Windows 7 will only allow you to install the version you bought - if you bought business 32bit you get the 32 bit version of  not the 64 bit version. so no you can't switch between them. In that sense it works just like Vista you enter your key and thats what you can install - if you choose not to enter your key and install the wrong verion it -wont- work.

 

Also the versions do not share the same disk the disk either has x86 softeware or x64 software - atleast this is how it works for the RTM version.

 

Same for the OEM version.

 

Hardware manufactures don't care they'll sell you what you want. What you need to worry about are softeware people - If you dont run ANY 16bit programs then you dont need the 32bit version bypass it completely. The 64bit version is fine now and the RTM doesnt even go public until the 22nd of October - drivers are there, it feels like a MS OS that has already seen SP1 - so unless you've got really really old software on your computer that you cant run in a VM just buy the 64 bit edition you wont need the 32 bit version.

on Sep 16, 2009

Um, if it's anything like Vista, I had so many people tell me no you can't swap between 64 bit and 32 bit, you get what you buy.  They were absolutely sure.  They were all absolutely wrong.

I've swapped between them (yes, with activations) fine, so have friends of mine since then...  

on Sep 16, 2009

You would have to create 2 partitions on your harddrive, install 32 bit on one and 64 bit on the other.. But since you used the product key (lets say) for the 32 bit edition activation, you would need another key to activate the 64 bit version.. When you boot up your computer a boot manager will display asking which version (partition) to load.. The biggest problem with 64bit is you are limited to newer software..

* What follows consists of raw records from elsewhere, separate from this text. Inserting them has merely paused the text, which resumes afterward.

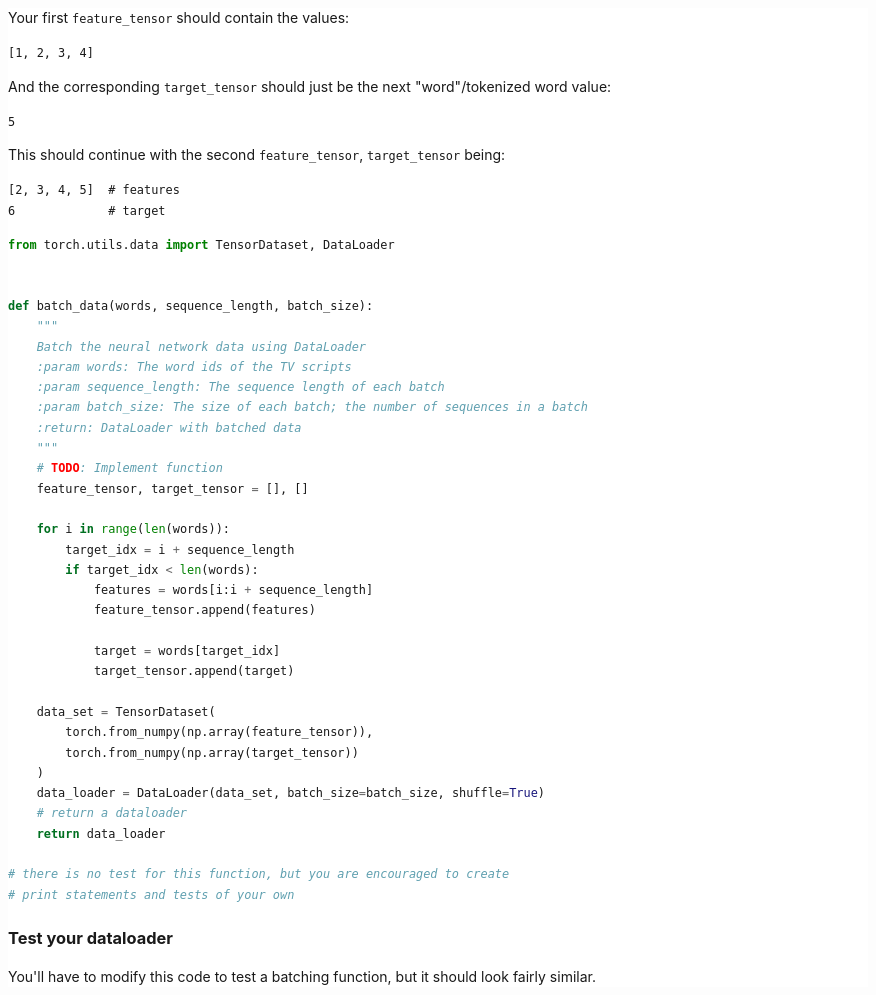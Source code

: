 Your first `feature_tensor` should contain the values:
```
[1, 2, 3, 4]
```
And the corresponding `target_tensor` should just be the next "word"/tokenized word value:
```
5
```
This should continue with the second `feature_tensor`, `target_tensor` being:
```
[2, 3, 4, 5]  # features
6             # target
```


```python
from torch.utils.data import TensorDataset, DataLoader


def batch_data(words, sequence_length, batch_size):
    """
    Batch the neural network data using DataLoader
    :param words: The word ids of the TV scripts
    :param sequence_length: The sequence length of each batch
    :param batch_size: The size of each batch; the number of sequences in a batch
    :return: DataLoader with batched data
    """
    # TODO: Implement function
    feature_tensor, target_tensor = [], []
    
    for i in range(len(words)):
        target_idx = i + sequence_length
        if target_idx < len(words):
            features = words[i:i + sequence_length]
            feature_tensor.append(features)
            
            target = words[target_idx]
            target_tensor.append(target)
    
    data_set = TensorDataset(
        torch.from_numpy(np.array(feature_tensor)),
        torch.from_numpy(np.array(target_tensor))
    )
    data_loader = DataLoader(data_set, batch_size=batch_size, shuffle=True)
    # return a dataloader
    return data_loader

# there is no test for this function, but you are encouraged to create
# print statements and tests of your own
```

### Test your dataloader 

You'll have to modify this code to test a batching function, but it should look fairly similar.

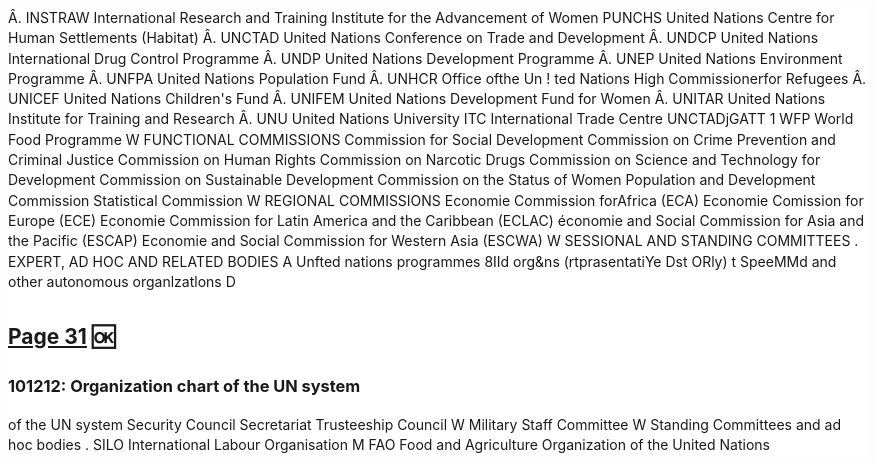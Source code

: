 Â. INSTRAW
International Research and Training Institute for the
Advancement of Women
PUNCHS
United Nations Centre for Human Settlements (Habitat)
Â. UNCTAD
United Nations Conference on Trade and Development
Â. UNDCP
United Nations International Drug Control Programme
Â. UNDP
United Nations Development Programme
Â. UNEP
United Nations Environment Programme
Â. UNFPA
United Nations Population Fund
Â. UNHCR
Office ofthe Un ! ted Nations High Commissionerfor Refugees
Â. UNICEF
United Nations Children's Fund
Â. UNIFEM
United Nations Development Fund for Women
Â. UNITAR
United Nations Institute for Training and Research
Â. UNU
United Nations University
 ITC
International Trade Centre UNCTADjGATT
1 WFP
World Food Programme
W FUNCTIONAL COMMISSIONS
Commission for Social Development
Commission on Crime Prevention and Criminal Justice
Commission on Human Rights
Commission on Narcotic Drugs
Commission on Science and Technology for Development
Commission on Sustainable Development
Commission on the Status of Women
Population and Development Commission
Statistical Commission
W REGIONAL COMMISSIONS
Economie Commission forAfrica (ECA)
Economie Comission for Europe (ECE)
Economie Commission for Latin America and the Caribbean (ECLAC)
économie and Social Commission for Asia and the Pacific (ESCAP)
Economie and Social Commission for Western Asia (ESCWA)
W SESSIONAL AND STANDING COMMITTEES
. EXPERT, AD HOC AND RELATED BODIES
A Unfted nations programmes 8IId org&ns (rtprasentatiYe Dst ORly) t SpeeMMd  and other autonomous organlzatlons
D
## [Page 31](https://demo.humlab.umu.se/courier/101202engo.pdf#page=31) 🆗
### 101212: Organization chart of the UN system
of the UN system
Security
Council Secretariat Trusteeship Council
W Military Staff Committee
W Standing Committees and ad hoc bodies
. SILO
International Labour Organisation
M FAO
Food and Agriculture Organization of the United Nations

Although there is software that will allow Windows 7 to run a virtual XP enviroment.. So you could run XP software

on Sep 16, 2009

From the Microsoft product page for the full version Windows 7 Home Premium:

This product includes both 32-bit and 64-bit versions.


http://store.microsoft.com/microsoft/Windows-7-Home-Premium/product/7ADA0BF6

seems you get both on one disc.  They did that with Vista Ultimate but only for retail versions, OEM were limited to what you bought. 

on Sep 16, 2009

Thank you Rob.  That's about what I needed to know.

on Sep 17, 2009

I use a boot loader and i can choose between OpenSolaris ( sun unix ), Kubuntu ( linux ), XP pro x64 ( retail version ), Vista 32 and Vista 64 ( OEM version 32 and 64 have the same key )...

For the boot loader, i use a linux version since the windows version don't see my ext3 partition...

on Sep 17, 2009

Any idea if you can upgrade vista 32bit to windows 7 64bit? Because the morons at HP put a 32 bit os on my laptop with 4gb. I've been running the windows 7 beta (64bit) since i bought it.

on Sep 17, 2009

@ Wieke:

i'd always say your best off with a clean install over an upgrade. i saw an article released by microsoft where an upgrade to 20+ hours to complete. this was with a load of user data and applications and not the fastest of hardware but still. also an upgrade will always leave cruft from vista in your os folders.

if you're going to be starting a new OS might as well start it as best as possible.

i've a question regarding 32 and 64 bit and activations.

Thoumsin, you say that you can dual boot both OSes without activation issue. any ideas if i'd be able to install 64 to my main desktop and use 32 on my netbook?

purely hypothetical actually as i've a 901 so only 4gb OS drive. still it'd be usefull to know if/when i upgrade.